### Activity
Pick out and copy every line below that has the word "Other".

### Records for the exercise

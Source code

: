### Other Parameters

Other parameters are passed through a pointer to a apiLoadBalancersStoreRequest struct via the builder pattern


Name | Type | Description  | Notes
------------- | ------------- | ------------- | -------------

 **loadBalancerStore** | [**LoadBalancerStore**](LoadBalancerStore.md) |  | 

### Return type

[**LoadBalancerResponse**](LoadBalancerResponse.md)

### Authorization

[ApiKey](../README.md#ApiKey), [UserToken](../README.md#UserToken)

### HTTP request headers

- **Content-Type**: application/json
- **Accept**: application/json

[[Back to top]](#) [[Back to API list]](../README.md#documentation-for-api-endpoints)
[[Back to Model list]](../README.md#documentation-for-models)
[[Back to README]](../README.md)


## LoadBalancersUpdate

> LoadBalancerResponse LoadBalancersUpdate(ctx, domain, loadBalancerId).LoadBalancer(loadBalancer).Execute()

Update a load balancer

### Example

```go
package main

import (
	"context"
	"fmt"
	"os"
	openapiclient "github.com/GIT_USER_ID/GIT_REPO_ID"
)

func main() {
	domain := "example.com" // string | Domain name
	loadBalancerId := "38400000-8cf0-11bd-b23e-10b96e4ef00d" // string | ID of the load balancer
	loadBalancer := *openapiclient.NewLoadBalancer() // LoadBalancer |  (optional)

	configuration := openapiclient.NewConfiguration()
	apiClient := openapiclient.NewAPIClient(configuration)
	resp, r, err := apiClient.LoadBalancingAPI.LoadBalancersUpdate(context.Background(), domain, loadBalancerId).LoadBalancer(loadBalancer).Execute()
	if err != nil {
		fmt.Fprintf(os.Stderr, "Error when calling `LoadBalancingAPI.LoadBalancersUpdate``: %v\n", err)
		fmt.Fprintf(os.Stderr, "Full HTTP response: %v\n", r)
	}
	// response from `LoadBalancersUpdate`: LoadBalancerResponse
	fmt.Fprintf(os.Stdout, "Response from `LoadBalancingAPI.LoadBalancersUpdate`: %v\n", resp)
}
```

### Solved exercise
:### Other Parameters
Other parameters are passed through a pointer to a apiLoadBalancersStoreRequest struct via the builder pattern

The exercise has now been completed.